Jumat, 29 Juni 2012

mammi ku ibunya manusia


Penglihatannya tak lagi sejernih dahulu, kulitnya tak lagi sebening masa ketika masih muda, topangan kaki mu tak lagi sekuat dulu, namun hati dan pikiran mu masih dan tetap seperti dulu.
hari ibu katanya, infotainment rame, fb sampai ke brosur menyapa nya hari ini. 21/07/1958, bagi ku lebih penting dari hari ini, saya tidak perlu merayakannya karena saya tidak butuh hari yang special, bagiku dia adalah ibuku sekarang dan selalu.
tak sopan aku menyebut namanya, aku bingung mencari padanan kata yang tepat untuk menyapanya dalam tulisan. Rasanya kurang tepat menggunakan “mu” ataupun “nya” maka rasanya adil untuk menyapa dengan mami, yang engkau ajarkan kami saat kecil. Kenapa bukan bunda, biar agak keren atau ummi, supaya kelihatan islami, atau nyokap supaya lebih modern, atau bahkan bu’ de supaya SBY lebih senang.
Lidah ini sudah akrab dengan sapaan mami, baik sadar dan atau dalam keadaan tidak sadar, entah berapa kali kami telah sebut nama mami dalam tidur ini, ketika ruh kembali kepadaNya, ku yakin hanya kenangan bersama mami yang ada setia menemani.
Rambut mami kini sudah mulai memutih, telapak kaki kini sudah mulai goyang namun mami tetap saja memiliki semangat yang sanggup membuat aku iri, hitungan kuantitatif pun tak sanggup menjumlahnya. Namun, apa yang terlihat itu semua seakan tak pernah mami rasakan dan pedulikan, aku teramat paham itu semua untuk anak, seharusnya menjadi pelajaran emplisit bagi kami.
Kalau lah aku pantas memberi protes kepada wanita yang telah melahirkanku ini maka dengarkanlah, sepanjang jalan engkau mengais rejeki, sepanjang waktu engkau berhitung, berapa laba kau dapat hari ini, tuk membayar semua letihmu, mami tak lagi dapat membedakan, mana siang dan malam, semangat mengalahkan gemetar kaki ta dan segala rasa lelah ta, maka berhentilah !
Atau mungkin saya belum pantas berkata itu karena sadar saya ini masih dalam ketek mami dan etta --- ya usia mami tak lagi muda tapi aku belum bisa apa2---, tapi mata, pikiran dan hati selalu saja mengambil jatah memikirnya hingga hari ini dan akan selalu terbekas sepanjang hayat. Namun, aku yakin Tuhan pun protes, pengorbanan ini hanya dapat pantas dibayar dengan surga tulus mami, hanya Allah yang pantas menjaga mami dunia dan akhirat.

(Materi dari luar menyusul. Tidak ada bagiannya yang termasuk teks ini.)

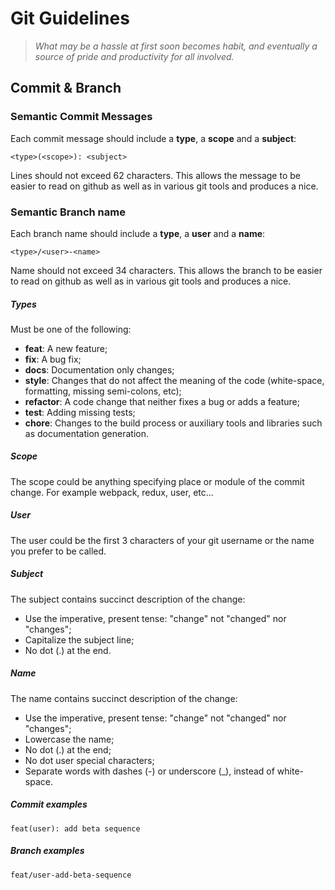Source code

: # Git Guidelines 
> _What may be a hassle at first soon becomes habit, and eventually a source of pride and productivity for all involved._

## Commit & Branch


### Semantic Commit Messages

Each commit message should include a **type**, a **scope** and a **subject**:

`<type>(<scope>): <subject>`

Lines should not exceed 62 characters. This allows the message to be easier to read on github as well as in various git tools and produces a nice.

### Semantic Branch name

Each branch name should include a **type**, a **user** and a **name**:

`<type>/<user>-<name>`

Name should not exceed 34 characters. This allows the branch to be easier to read on github as well as in various git tools and produces a nice.

##### Types

Must be one of the following:

- **feat**: A new feature;
- **fix**: A bug fix;
- **docs**: Documentation only changes;
- **style**: Changes that do not affect the meaning of the code (white-space, formatting, missing semi-colons, etc);
- **refactor**: A code change that neither fixes a bug or adds a feature;
- **test**: Adding missing tests;
- **chore**: Changes to the build process or auxiliary tools and libraries such as documentation generation.

##### Scope

The scope could be anything specifying place or module of the commit change. For example webpack, redux, user, etc...

##### User

The user could be the first 3 characters of your git username or the name you prefer to be called.

##### Subject

The subject contains succinct description of the change:

- Use the imperative, present tense: "change" not "changed" nor "changes";
- Capitalize the subject line;
- No dot (.) at the end.

##### Name

The name contains succinct description of the change:

- Use the imperative, present tense: "change" not "changed" nor "changes";
- Lowercase the name;
- No dot (.) at the end;
- No dot user special characters;
- Separate words with dashes (-) or underscore (_), instead of white-space.

##### Commit examples

`feat(user): add beta sequence`

##### Branch examples

`feat/user-add-beta-sequence`

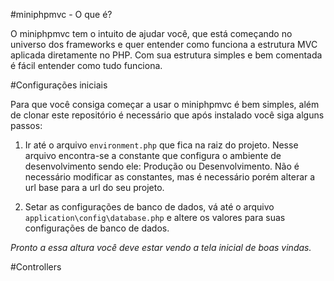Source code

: #miniphpmvc - O que é? 

O miniphpmvc tem o intuito de ajudar você, que está começando no universo dos frameworks e quer entender como funciona a estrutura MVC aplicada diretamente no PHP.
Com sua estrutura simples e bem comentada é fácil entender como tudo funciona. 

#Configurações iniciais 

Para que você consiga começar a usar o miniphpmvc é bem simples, além de clonar este repositório é necessário que após instalado você siga alguns passos: 

1. Ir até o arquivo ``environment.php`` que fica na raiz do projeto.
Nesse arquivo encontra-se a constante que configura o ambiente de desenvolvimento sendo ele:
Produção ou Desenvolvimento. 
Não é necessário modificar as constantes, mas é necessário porém alterar a url base para a url do seu projeto.

2. Setar as configurações de banco de dados, vá até o arquivo ``application\config\database.php`` e altere
os valores para suas configurações de banco de dados. 

*Pronto a essa altura você deve estar vendo a tela inicial de boas vindas.*

#Controllers

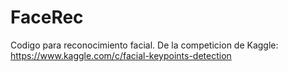 # FaceRec
Codigo para reconocimiento facial. De la competicion de Kaggle:  https://www.kaggle.com/c/facial-keypoints-detection
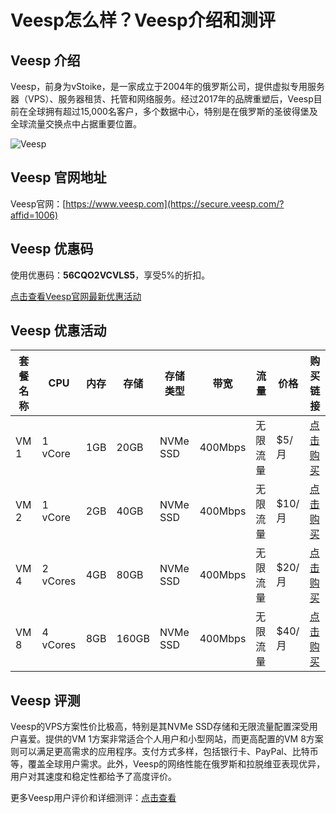 # Veesp怎么样？Veesp介绍和测评

## Veesp 介绍
Veesp，前身为vStoike，是一家成立于2004年的俄罗斯公司，提供虚拟专用服务器（VPS）、服务器租赁、托管和网络服务。经过2017年的品牌重塑后，Veesp目前在全球拥有超过15,000名客户，多个数据中心，特别是在俄罗斯的圣彼得堡及全球流量交换点中占据重要位置。

![Veesp](https://github.com/user-attachments/assets/df260a14-630b-4fc4-9ba2-5a57cdb35a97)

## Veesp 官网地址
Veesp官网：[https://www.veesp.com](https://secure.veesp.com/?affid=1006)

## Veesp 优惠码
使用优惠码：**56CQO2VCVLS5**，享受5%的折扣。

[点击查看Veesp官网最新优惠活动](https://secure.veesp.com/?affid=1006)

## Veesp 优惠活动

| 套餐名称   | CPU       | 内存  | 存储   | 存储类型  | 带宽      | 流量     | 价格       | 购买链接 |
|------------|-----------|-------|--------|-----------|-----------|----------|------------|----------|
| VM 1       | 1 vCore   | 1GB   | 20GB   | NVMe SSD  | 400Mbps   | 无限流量 | $5/月      | [点击购买](https://secure.veesp.com/?affid=1006) |
| VM 2       | 1 vCore   | 2GB   | 40GB   | NVMe SSD  | 400Mbps   | 无限流量 | $10/月     | [点击购买](https://secure.veesp.com/?affid=1006) |
| VM 4       | 2 vCores  | 4GB   | 80GB   | NVMe SSD  | 400Mbps   | 无限流量 | $20/月     | [点击购买](https://secure.veesp.com/?affid=1006) |
| VM 8       | 4 vCores  | 8GB   | 160GB  | NVMe SSD  | 400Mbps   | 无限流量 | $40/月     | [点击购买](https://secure.veesp.com/?affid=1006) |

## Veesp 评测
Veesp的VPS方案性价比极高，特别是其NVMe SSD存储和无限流量配置深受用户喜爱。提供的VM 1方案非常适合个人用户和小型网站，而更高配置的VM 8方案则可以满足更高需求的应用程序。支付方式多样，包括银行卡、PayPal、比特币等，覆盖全球用户需求。此外，Veesp的网络性能在俄罗斯和拉脱维亚表现优异，用户对其速度和稳定性都给予了高度评价。

更多Veesp用户评价和详细测评：[点击查看](https://secure.veesp.com/?affid=1006)
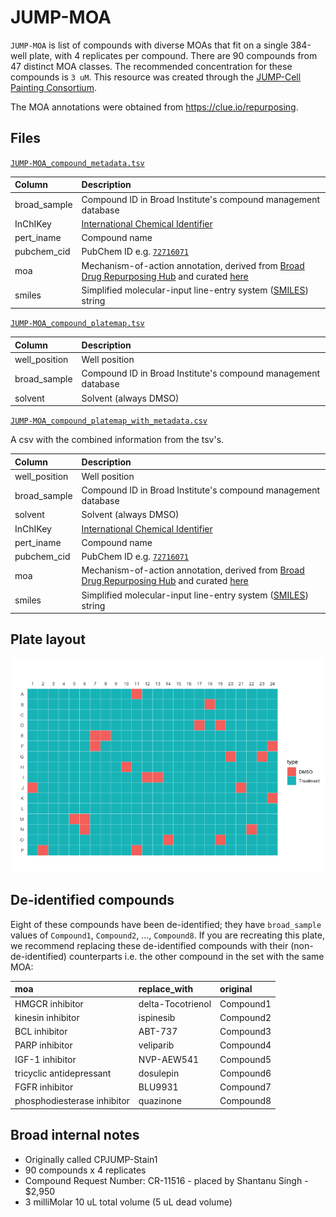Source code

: # JUMP-MOA
`JUMP-MOA` is list of compounds with diverse MOAs that fit on a single 384-well plate, with 4 replicates per compound. 
There are 90 compounds from 47 distinct MOA classes. The recommended concentration for these compounds is `3 uM`. 
This resource was created through the [JUMP-Cell Painting Consortium](https://jump-cellpainting.broadinstitute.org/).

The MOA annotations were obtained from https://clue.io/repurposing.

## Files

[`JUMP-MOA_compound_metadata.tsv`](JUMP-MOA_compound_metadata.tsv)

| Column | Description |
| :----- | :---------- |
| broad_sample | Compound ID in Broad Institute's compound management database |
| InChIKey | [International Chemical Identifier](https://en.wikipedia.org/wiki/International_Chemical_Identifier) |
| pert_iname | Compound name |
| pubchem_cid	 | PubChem ID e.g. [`72716071`](https://pubchem.ncbi.nlm.nih.gov/compound/72716071) |
| moa | Mechanism-of-action annotation, derived from [Broad Drug Repurposing Hub](https://clue.io/repurposing) and curated [here](https://github.com/broadinstitute/lincs-cell-painting/blob/master/metadata/moa/repurposing_info_external_moa_map_resolved.tsv) |
| smiles | Simplified molecular-input line-entry system ([SMILES](https://en.wikipedia.org/wiki/Simplified_molecular-input_line-entry_system)) string |

[`JUMP-MOA_compound_platemap.tsv`](JUMP-MOA_compound_metadata.tsv)

| Column | Description |
| :----- | :---------- |
| well_position | Well position |
| broad_sample | Compound ID in Broad Institute's compound management database |
| solvent | Solvent (always DMSO) |

[`JUMP-MOA_compound_platemap_with_metadata.csv`](JUMP-MOA_compound_platemap_with_metadata.csv)

A csv with the combined information from the tsv's.

| Column | Description |
| :----- | :---------- |
| well_position | Well position |
| broad_sample | Compound ID in Broad Institute's compound management database |
| solvent | Solvent (always DMSO) |
| InChIKey | [International Chemical Identifier](https://en.wikipedia.org/wiki/International_Chemical_Identifier) |
| pert_iname | Compound name |
| pubchem_cid	 | PubChem ID e.g. [`72716071`](https://pubchem.ncbi.nlm.nih.gov/compound/72716071) |
| moa | Mechanism-of-action annotation, derived from [Broad Drug Repurposing Hub](https://clue.io/repurposing) and curated [here](https://github.com/broadinstitute/lincs-cell-painting/blob/master/metadata/moa/repurposing_info_external_moa_map_resolved.tsv) |
| smiles | Simplified molecular-input line-entry system ([SMILES](https://en.wikipedia.org/wiki/Simplified_molecular-input_line-entry_system)) string |

## Plate layout

![Plate layout](layout.png)

## De-identified compounds

Eight of these compounds have been de-identified; they have `broad_sample` values of `Compound1`, `Compound2`, ..., `Compound8`.
If you are recreating this plate, we recommend replacing these de-identified compounds with their (non-de-identified) counterparts i.e. the other compound in the set with the same MOA:

|moa                         |replace_with      |original  |
|:---------------------------|:-----------------|:---------|
|HMGCR inhibitor             |delta-Tocotrienol |Compound1 |
|kinesin inhibitor           |ispinesib         |Compound2 |
|BCL inhibitor               |ABT-737           |Compound3 |
|PARP inhibitor              |veliparib         |Compound4 |
|IGF-1 inhibitor             |NVP-AEW541        |Compound5 |
|tricyclic antidepressant    |dosulepin         |Compound6 |
|FGFR inhibitor              |BLU9931           |Compound7 |
|phosphodiesterase inhibitor |quazinone         |Compound8 |

## Broad internal notes

- Originally called CPJUMP-Stain1
- 90 compounds x 4 replicates
- Compound Request Number: CR-11516 - placed by Shantanu Singh - $2,950
- 3 milliMolar 10 uL total volume (5 uL dead volume)


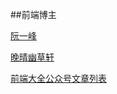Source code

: ##前端博主

[阮一峰](http://www.ruanyifeng.com/) 

[晚晴幽草轩](http://jeffjade.com/) 

[前端大全公众号文章列表](https://mp.weixin.qq.com/mp/profile_ext?action=home&__biz=MzAxODE2MjM1MA==&scene=123&uin=NjA3MDY0NDAx&key=8cec4d455797a07f9430335aa69b7fe843c63e1a58e1368b360c349a022c814b99e8ecaed6769d601a95b843b71136d949fbc356e76ea1aa0038bd0730a44e30be35eca7f862baf138d6f99a0714c994&devicetype=iMac+MacBookPro11%2C4+OSX+OSX+10.12.3+build(16D32)&version=12020610&lang=zh_CN&nettype=WIFI&a8scene=0&fontScale=100&pass_ticket=3oS%2FT3doxvcAhmtpbGez2iDj3H7SMvwCD%2B%2BOoS4YqDuQN%2BZZziLgxNr%2B5SvXjfkL) 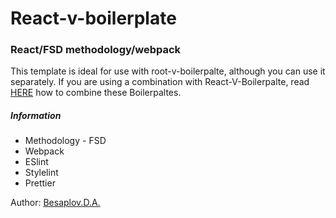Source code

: # React-v-boilerplate
###  React/FSD methodology/webpack
    
This template is ideal for use with root-v-boilerpalte, although you can use it separately.
If you are using a combination with React-V-Boilerpalte, read [HERE](https://github.com/Bespalov-D-A/root-v-boilerpalte)
 how to combine these Boilerpaltes.
#####  Information
- Methodology - FSD 
- Webpack
- ESlint
- Stylelint
- Prettier
  
  
Author: [Besaplov.D.A.](https://github.com/Bespalov-D-A)
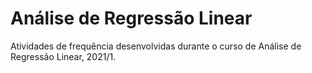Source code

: # Análise de Regressão Linear

Atividades de frequência desenvolvidas durante o curso de Análise de Regressão Linear, 2021/1.
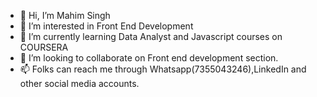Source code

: - 👋 Hi, I’m Mahim Singh
- 👀 I’m interested in Front End Development 
- 🌱 I’m currently learning Data Analyst and Javascript courses on COURSERA
- 💞️ I’m looking to collaborate on Front end development section.
- 📫 Folks can reach me through Whatsapp(7355043246),LinkedIn and other social media accounts.

<!---
SinghMahiii/SinghMahiii is a ✨ special ✨ repository because its `README.md` (this file) appears on your GitHub profile.
You can click the Preview link to take a look at your changes.
--->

Seperti ibu lainnya, aku yakin ada salah dan keliru dalam tingkah ta, sikap yang keras terkadang tak dapat kami terima, mungkin saja kami telah berdosa namun nama mami dengan sendirinya telah mengobati, dua kata yang begitu apik “nur” dan “jannah”, sesuai dengan --- entah hadits atau pepatah --- “surga di telapak kaki ibu” anak mana pun akan selalu mencari jawaban. Usia dan pengalaman hidup yakin tak mampu menemukan jawabannya, namun tak perlu sampe berkeringat karena tanpa jawabnya pun mami telah mengizinkan kami berada di sana kelak dengan tanpa beban dosa dari ta.
Banyak hal yang akan tersimpan dalam benak ini dan akan menjadi warisan tak ternilai, secara tak sadar mami mengajarkan saya untuk belajar tidak berkata “tidak”. Dan tentu banyak lagi pelajaran yang tak dapat dihitung dengan KRS dalam proses perkuliahan kampus mana pun. Jauh hari orang Amrek mempopulerkan afirmasi atau visualisasi, mami telah mengajarkan kapada kami dan selalu begitu bersemangat mengingatkan.
Tak sopan aku tulis, melainkan hanya untuk menemani rasa ini pada ta.